We use notation $# (x_{i}, x_{j})$ to refer to the number of times the center entry $x_{i}$ co-occurred with context entry $x_{j}$ in D. We also define $p (x_{i}, x_{j})$ as the set of positions in the corpus where $x_{i}$ is the center word and $x_{j}$ is a context word. Similarly $# (x)$ is the number of times entry x occurred in D as a center word. Finally, let d be the dimension of the vector space, so that for each entry x in V, has two corresponding vectors ${\vec{x}}_{C}$ and ${\vec{x}}_{F} \in R^{d}$ , which correspond to the vector representation of x as a context or as a center entry, respectively.
3.2. Formal definition

Fig. 1.

Process for Vecsigrafo generation from a text corpus.

The overall process for learning joint word and concept embeddings in what we call a Vecsigrafo (derived from the term Sensigrafo, Expert System’s KG10 ¹⁰

Sensigrafo, Expert System’s knowledge graph: https://www.expertsystem.com/products/cogito-cognitive-technology/semantic-technology/knowledge-graph.

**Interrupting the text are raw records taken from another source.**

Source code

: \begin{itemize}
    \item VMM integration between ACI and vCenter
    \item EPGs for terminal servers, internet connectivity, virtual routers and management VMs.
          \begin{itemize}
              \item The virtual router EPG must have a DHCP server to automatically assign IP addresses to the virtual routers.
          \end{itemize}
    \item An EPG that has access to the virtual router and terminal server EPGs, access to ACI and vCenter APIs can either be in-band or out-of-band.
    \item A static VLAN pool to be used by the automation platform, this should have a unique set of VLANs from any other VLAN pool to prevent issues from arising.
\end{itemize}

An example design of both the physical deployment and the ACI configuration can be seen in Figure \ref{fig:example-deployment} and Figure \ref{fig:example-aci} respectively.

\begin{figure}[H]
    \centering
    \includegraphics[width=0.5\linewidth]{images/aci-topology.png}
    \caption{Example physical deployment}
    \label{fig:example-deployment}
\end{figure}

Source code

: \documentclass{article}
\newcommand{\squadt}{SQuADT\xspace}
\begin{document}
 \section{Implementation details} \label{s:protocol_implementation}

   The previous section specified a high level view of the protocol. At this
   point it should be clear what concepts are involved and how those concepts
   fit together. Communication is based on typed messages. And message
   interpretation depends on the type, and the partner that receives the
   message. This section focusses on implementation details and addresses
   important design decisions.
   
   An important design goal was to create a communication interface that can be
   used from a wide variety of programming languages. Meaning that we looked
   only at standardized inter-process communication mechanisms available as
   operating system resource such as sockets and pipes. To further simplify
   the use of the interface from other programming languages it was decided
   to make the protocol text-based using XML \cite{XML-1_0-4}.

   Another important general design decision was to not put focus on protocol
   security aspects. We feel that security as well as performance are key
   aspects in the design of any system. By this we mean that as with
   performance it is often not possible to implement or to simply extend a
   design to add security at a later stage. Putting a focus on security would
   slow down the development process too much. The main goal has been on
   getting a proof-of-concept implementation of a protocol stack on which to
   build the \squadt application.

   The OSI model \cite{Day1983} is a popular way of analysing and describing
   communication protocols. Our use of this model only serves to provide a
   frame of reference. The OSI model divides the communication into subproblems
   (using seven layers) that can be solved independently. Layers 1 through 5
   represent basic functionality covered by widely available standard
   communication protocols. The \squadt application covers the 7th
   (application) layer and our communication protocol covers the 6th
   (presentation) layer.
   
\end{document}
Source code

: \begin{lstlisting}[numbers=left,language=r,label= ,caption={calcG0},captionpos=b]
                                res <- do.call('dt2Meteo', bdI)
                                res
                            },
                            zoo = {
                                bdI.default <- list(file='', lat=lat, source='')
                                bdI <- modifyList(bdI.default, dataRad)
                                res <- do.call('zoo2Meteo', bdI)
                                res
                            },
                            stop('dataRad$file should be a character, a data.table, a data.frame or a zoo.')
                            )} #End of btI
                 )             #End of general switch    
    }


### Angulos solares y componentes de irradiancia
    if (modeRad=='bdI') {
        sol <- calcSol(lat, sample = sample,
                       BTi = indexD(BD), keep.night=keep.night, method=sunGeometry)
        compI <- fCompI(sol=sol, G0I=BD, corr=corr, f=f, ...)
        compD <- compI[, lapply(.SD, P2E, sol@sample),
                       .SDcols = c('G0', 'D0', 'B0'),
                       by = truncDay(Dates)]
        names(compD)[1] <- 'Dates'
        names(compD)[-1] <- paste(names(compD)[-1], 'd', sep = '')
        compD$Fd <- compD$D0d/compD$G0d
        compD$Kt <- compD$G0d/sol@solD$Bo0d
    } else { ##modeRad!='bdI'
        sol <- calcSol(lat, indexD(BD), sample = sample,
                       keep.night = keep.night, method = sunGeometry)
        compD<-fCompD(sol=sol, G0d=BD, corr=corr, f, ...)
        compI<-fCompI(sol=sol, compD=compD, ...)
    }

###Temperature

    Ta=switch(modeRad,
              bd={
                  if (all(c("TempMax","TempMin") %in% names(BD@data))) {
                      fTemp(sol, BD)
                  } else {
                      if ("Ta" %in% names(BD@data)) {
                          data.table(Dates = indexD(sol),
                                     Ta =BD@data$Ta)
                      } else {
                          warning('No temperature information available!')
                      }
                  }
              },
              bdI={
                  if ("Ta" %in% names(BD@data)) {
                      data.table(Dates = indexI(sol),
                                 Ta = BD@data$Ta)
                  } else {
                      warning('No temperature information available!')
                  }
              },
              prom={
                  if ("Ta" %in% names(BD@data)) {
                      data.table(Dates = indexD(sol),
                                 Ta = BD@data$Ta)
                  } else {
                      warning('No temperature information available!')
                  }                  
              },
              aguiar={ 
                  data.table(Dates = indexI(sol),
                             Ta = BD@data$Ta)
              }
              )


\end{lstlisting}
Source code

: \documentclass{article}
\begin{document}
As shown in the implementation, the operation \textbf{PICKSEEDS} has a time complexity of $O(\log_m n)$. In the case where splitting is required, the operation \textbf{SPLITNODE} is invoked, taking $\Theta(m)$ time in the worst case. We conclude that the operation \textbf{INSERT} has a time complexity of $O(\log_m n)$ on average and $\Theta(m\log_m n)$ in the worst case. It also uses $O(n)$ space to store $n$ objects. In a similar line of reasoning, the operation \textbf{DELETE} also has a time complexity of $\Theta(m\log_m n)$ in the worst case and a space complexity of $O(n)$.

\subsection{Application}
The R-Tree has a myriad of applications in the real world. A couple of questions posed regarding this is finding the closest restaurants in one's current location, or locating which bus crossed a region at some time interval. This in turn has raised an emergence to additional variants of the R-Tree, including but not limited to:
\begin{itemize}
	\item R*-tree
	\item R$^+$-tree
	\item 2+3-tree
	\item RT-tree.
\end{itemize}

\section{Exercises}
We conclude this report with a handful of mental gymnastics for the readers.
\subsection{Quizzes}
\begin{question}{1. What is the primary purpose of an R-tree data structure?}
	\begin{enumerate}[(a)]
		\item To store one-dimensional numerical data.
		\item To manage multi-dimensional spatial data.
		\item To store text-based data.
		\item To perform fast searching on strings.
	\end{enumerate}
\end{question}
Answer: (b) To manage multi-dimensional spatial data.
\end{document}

) is depicted in Fig. 1. We start with a text corpus on which we apply tokenization and word sense disambiguation (WSD). Tokenization on its own results in a sequence of tokens. WSD further results in a disambiguated corpus, an enriched form of the sequence of tokens, whereby there are additional sequences aligned to the initial sequence of tokens. In this work we use the following additional sequences: lemmas, concepts and grammar types. The grammar type assigns a part-of-speech identifier to each token (e.g. article, adjective, adverb, noun, proper noun, punctuation mark); we use these for filtering, but not for generating embeddings. Since some tokens may have no associated lemma or concept, we pad these sequences with

\emptyset_{L}

and

\emptyset_{C}

, which are never included in the vocabulary V.

The disambiguated corpus can optionally be modified or filtered in different ways. In our evaluation, we experiment with a filter whereby we (i) remove elements from the sequences if they have grammar type article, punctuation mark or auxiliary verbs and (ii) generalize tokens with grammar type entity or person proper noun, which replaces the original token with special tokens grammar#ENT and grammar#NPH respectively. The intuition behind this filter is that it produces sequences where each element is more semantically meaningful, since articles, punctuation marks and auxiliary verbs are binding words which should not contribute much meaning to their co-occurring words. Similarly, in many cases, we are not interested in deriving embeddings for entities (names of people, places or organizations); furthermore, many entity names may only occur a few times in a corpus and may refer to different real world individuals.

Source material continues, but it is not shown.